Ukraine: Second estimate confirms softer contraction in GDP in Q4
GDP fell 0.5% year-on-year in the fourth quarter of 2020, according to a second estimate. The result marked an improvement from both the preliminary estimate of a 0.7% drop and the 3.5% slide tallied in the prior quarter. All in all, however, the economy shrank 4.0% in 2020, contrasting 2019’s 2.3% rise.
The softer downturn in Q4 was largely attributed to a pickup in domestic activity: Household consumption gained steam in the quarter, growing a notable 4.9% year-on-year (Q3: +1.8% yoy), while government spending bounced back solidly, increasing 4.1% (Q3: -4.5% yoy). However, fixed investment nosedived 26.5%, deteriorating from Q3’s 25.1% fall, as business activity was likely hampered by elevated uncertainty stemming from high Covid-19 infection rates throughout the quarter.
On the external front, exports of goods and services fell at a more pronounced pace of 9.2% in year-on-year terms in Q4 (Q3: -5.0% yoy), as a flare-up in Covid-19 infections and a tightening of restrictive measures in key export markets, particularly the EU and Russia, weighed on foreign demand.

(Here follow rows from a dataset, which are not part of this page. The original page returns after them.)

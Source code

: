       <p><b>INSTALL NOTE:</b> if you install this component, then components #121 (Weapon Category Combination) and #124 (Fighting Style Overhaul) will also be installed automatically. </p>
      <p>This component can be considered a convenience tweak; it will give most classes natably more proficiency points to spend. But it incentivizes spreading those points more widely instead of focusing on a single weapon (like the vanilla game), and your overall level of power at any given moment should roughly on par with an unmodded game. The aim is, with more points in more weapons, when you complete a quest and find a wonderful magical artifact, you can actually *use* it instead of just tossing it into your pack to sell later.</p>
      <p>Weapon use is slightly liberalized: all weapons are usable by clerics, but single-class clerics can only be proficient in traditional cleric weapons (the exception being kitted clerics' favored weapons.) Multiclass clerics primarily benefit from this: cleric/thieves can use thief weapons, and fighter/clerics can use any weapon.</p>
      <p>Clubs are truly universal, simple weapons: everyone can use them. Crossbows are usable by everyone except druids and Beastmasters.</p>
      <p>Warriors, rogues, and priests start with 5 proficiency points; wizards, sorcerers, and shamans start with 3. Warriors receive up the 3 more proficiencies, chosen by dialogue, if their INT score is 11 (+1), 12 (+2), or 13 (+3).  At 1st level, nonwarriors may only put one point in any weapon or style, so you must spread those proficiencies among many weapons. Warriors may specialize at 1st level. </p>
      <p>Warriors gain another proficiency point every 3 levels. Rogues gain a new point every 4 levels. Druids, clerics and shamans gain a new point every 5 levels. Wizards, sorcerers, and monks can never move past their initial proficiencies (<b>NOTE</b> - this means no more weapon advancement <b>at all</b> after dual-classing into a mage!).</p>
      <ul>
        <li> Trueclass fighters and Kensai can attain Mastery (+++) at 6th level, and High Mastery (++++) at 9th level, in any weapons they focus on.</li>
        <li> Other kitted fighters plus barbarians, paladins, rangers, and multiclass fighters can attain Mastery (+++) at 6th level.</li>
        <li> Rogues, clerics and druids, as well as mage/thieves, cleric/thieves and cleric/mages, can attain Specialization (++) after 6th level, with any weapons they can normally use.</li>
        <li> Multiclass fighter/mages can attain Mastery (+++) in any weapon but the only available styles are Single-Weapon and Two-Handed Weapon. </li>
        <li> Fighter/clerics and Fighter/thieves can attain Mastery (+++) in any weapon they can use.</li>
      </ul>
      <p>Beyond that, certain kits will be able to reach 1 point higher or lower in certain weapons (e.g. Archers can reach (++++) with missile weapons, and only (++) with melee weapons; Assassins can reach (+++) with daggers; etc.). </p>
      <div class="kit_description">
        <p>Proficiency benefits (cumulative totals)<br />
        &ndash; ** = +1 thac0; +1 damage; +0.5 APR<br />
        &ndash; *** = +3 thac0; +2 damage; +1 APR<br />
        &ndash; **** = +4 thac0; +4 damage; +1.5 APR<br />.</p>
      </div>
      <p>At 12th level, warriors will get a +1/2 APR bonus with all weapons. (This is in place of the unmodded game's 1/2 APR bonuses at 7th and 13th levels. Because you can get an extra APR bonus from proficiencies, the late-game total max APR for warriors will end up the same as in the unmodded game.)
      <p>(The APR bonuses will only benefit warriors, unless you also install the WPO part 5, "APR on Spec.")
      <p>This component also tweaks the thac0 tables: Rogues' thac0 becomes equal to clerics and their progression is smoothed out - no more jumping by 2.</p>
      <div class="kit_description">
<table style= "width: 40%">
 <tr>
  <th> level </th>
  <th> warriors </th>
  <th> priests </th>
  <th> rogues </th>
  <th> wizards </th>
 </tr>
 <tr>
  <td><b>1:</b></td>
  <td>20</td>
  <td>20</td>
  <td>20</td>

Meanwhile, imports of goods and services fell 4.0%, notably above Q3’s 9.9% slide.
Lastly, on a seasonally-adjusted quarter-on-quarter basis, the economy grew 0.8 % in Q4, moderating significantly from Q3’s 8.5% jump.
Looking forward, the economy is expected to return to growth this year, as domestic and foreign demand gradually recover from the pandemic’s hit. However, much depends on the pace of vaccination efforts domestically and abroad, with the country’s notably low vaccination rate posing a key downside risk.
Commenting on the outlook for the economy, Chris Portman, senior economist at Oxford Economics, said:
“GDP is forecast to grow strongly from Q2 and is still seen at 4.6% for full-year 2021 despite a setback to industrial production in Q1 as Covid-19 cases flared up again. […] Growth is then forecast at close to 4% in 2022, dropping below 3% in 2023-24. […] Stability also depends on retention of IMF support as an assurance of continued pressure for reform if a less liberal government is voted in.”